Je fus soudainement saisi, réellement emporté dans un état de conscience totalement nouveau et puissant.
L’irruption d’une joie extraordinaire me saisit avec une telle intensité que tout disparut autour de moi.
Je n’avais jamais connu une telle chose, ni ressenti autant d’énergie.
Ça m’emportait réellement. Je me sentais happé par l’Univers. Ce n’est pas une image littéraire, il y avait vraiment dans ma conscience la sensation d’un déplacement extrêmement vertigineux dans l’espace étoilé.
Et une joie vibrante qui s’amplifiait continuellement.
C’était merveilleux, sublime, extatique...
Puis cela commença à devenir douloureux. Je veux dire la joie était si intense que cela me fit peur, c’était trop fort, je ne pouvais rien maîtriser. Ça continuait, s’amplifiait, et ne me laissait aucun répit.
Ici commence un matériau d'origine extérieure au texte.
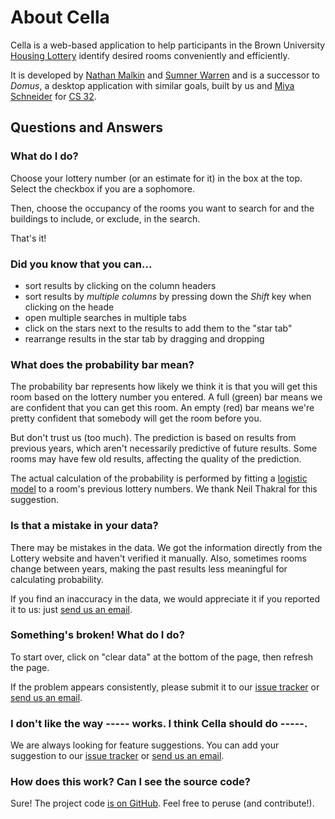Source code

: About Cella
===========
Cella is a web-based application to help participants in the Brown University [Housing Lottery](http://reslife.brown.edu/current_students/lottery/about.html) identify desired rooms conveniently and efficiently.

It is developed by [Nathan Malkin][] and [Sumner Warren][] and is a successor to _Domus_, a desktop application with similar goals, built by us and [Miya Schneider][] for [CS 32](http://cs.brown.edu/courses/csci0320.html).


Questions and Answers
---------------------

### What do I do?
Choose your lottery number (or an estimate for it) in the box at the top. Select the checkbox if you are a sophomore.

Then, choose the occupancy of the rooms you want to search for and the buildings to include, or exclude, in the search.

That's it!

### Did you know that you can...

* sort results by clicking on the column headers
* sort results by *multiple columns* by pressing down the *Shift* key when clicking on the heade
* open multiple searches in multiple tabs
* click on the stars next to the results to add them to the "star tab"
* rearrange results in the star tab by dragging and dropping

### What does the probability bar mean?
The probability bar represents how likely we think it is that you will get this room based on the lottery number you entered. A full (green) bar means we are confident that you can get this room. An empty (red) bar means we're pretty confident that somebody will get the room before you.

But don't trust us (too much). The prediction is based on results from previous years, which aren't necessarily predictive of future results. Some rooms may have few old results, affecting the quality of the prediction.

The actual calculation of the probability is performed by fitting a [logistic model](http://en.wikipedia.org/wiki/Logistic_regression) to a room's previous lottery numbers. We thank Neil Thakral for this suggestion.

### Is that a mistake in your data?
There may be mistakes in the data. We got the information directly from the Lottery website and haven't verified it manually. Also, sometimes rooms change between years, making the past results less meaningful for calculating probability.

If you find an inaccuracy in the data, we would appreciate it if you reported it to us: just [send us an email][].

### Something's broken! What do I do?
To start over, click on "clear data" at the bottom of the page, then refresh the page.

If the problem appears consistently, please submit it to our [issue tracker][] or [send us an email][].

### I don't like the way ----- works. I think Cella should do -----.
We are always looking for feature suggestions. You can add your suggestion to our [issue tracker][] or [send us an email][].

### How does this work? Can I see the source code?
Sure! The project code [is on GitHub](https://github.com/nmalkin/cella). Feel free to peruse (and contribute!).



[issue tracker]: https://github.com/nmalkin/cella/issues
[send us an email]: http://www.google.com/recaptcha/mailhide/d?k=01bp7JyIti_rLGDhgxUfjeeA==&c=PzG-9KnaNLiH8dWk79HaWw==

[Nathan Malkin]: http://cs.brown.edu/people/nmalkin/
[Sumner Warren]: http://cs.brown.edu/people/jswarren/
[Miya Schneider]: http://cs.brown.edu/people/mmschnei/
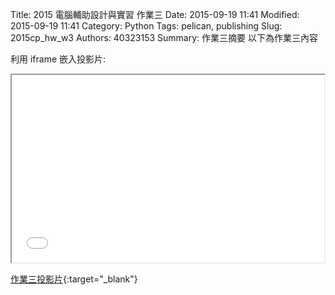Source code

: Title: 2015 電腦輔助設計與實習 作業三
Date: 2015-09-19 11:41
Modified: 2015-09-19 11:41
Category: Python
Tags: pelican, publishing
Slug: 2015cp_hw_w3
Authors: 40323153
Summary: 作業三摘要
以下為作業三內容

利用 iframe 嵌入投影片:

<iframe src="simplest.html" width="500" height="300"></iframe>

[作業三投影片](simplest.html){:target="_blank"}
J’ai donc eu peur car j’avais l’impression que j’allais exploser de joie. Réellement exploser.
J’avais véritablement la sensation que le corps ne pouvait supporter autant d’énergie. Ça allait trop vite, c’était trop intense. Le corps allait éclater, j’allais mourir.
Alors, je me suis mis à prier pour que ça s’arrête. Je suppliais que cela cesse, tout en jouissant simultanément de cette extase de joie que je ne pouvais plus contenir.

Je crois que cela dura plusieurs heures, une bonne moitié de la nuit.
Finalement, j’ai dû m’endormir car je ne me souviens pas du tout comment ça s’est arrêté.

Mais au matin, le souvenir de cette expérience était pleinement vivant. Mon corps était bien entier, il n’y avait plus de peur, et je regrettais un peu d’avoir prié pour que ça s’arrête. Mais la présence de cette joie s’était imprimée dans ma conscience.

Et j’avais une certitude à laquelle je n’avais jamais prêté attention : le corps doit être préparé pour accueillir une telle chose.

Cette énergie si puissante ne peut pas vraiment se ressentir tant que nous sommes sur terre... le corps n’est pas prêt à la supporter.
Et si justement le but de notre passage sur cette terre était de préparer le corps et ses énergies subtiles à cette transformation ou plutôt à cette transmutation.

Car il me semble aujourd’hui que l’humanité n’est pas encore prête. Même si il y a une évolution certaine, notre façon de vivre ne nous prépare pas à une telle descente de la Grâce, ou une montée de la Kundalini ou je ne sais quoi. Mais ce que je sais maintenant c’est que notre conscience peut avoir accès à une dimension qui transcende complètement tout ce que l’on peut imaginer.
Nous nous percevons en tant que conscience enfermée dans un corps tel un scaphandre dans lequel nous nous sentons à l’étroit. Et pourtant ceci n’est pas figé. Dans ces moments d’extase, il m’a semblé comprendre tant de choses que le mental ne pouvait gérer. Mais c’est inscrit là, au plus profond de moi- même, au plus profond de chacun de nous-mêmes.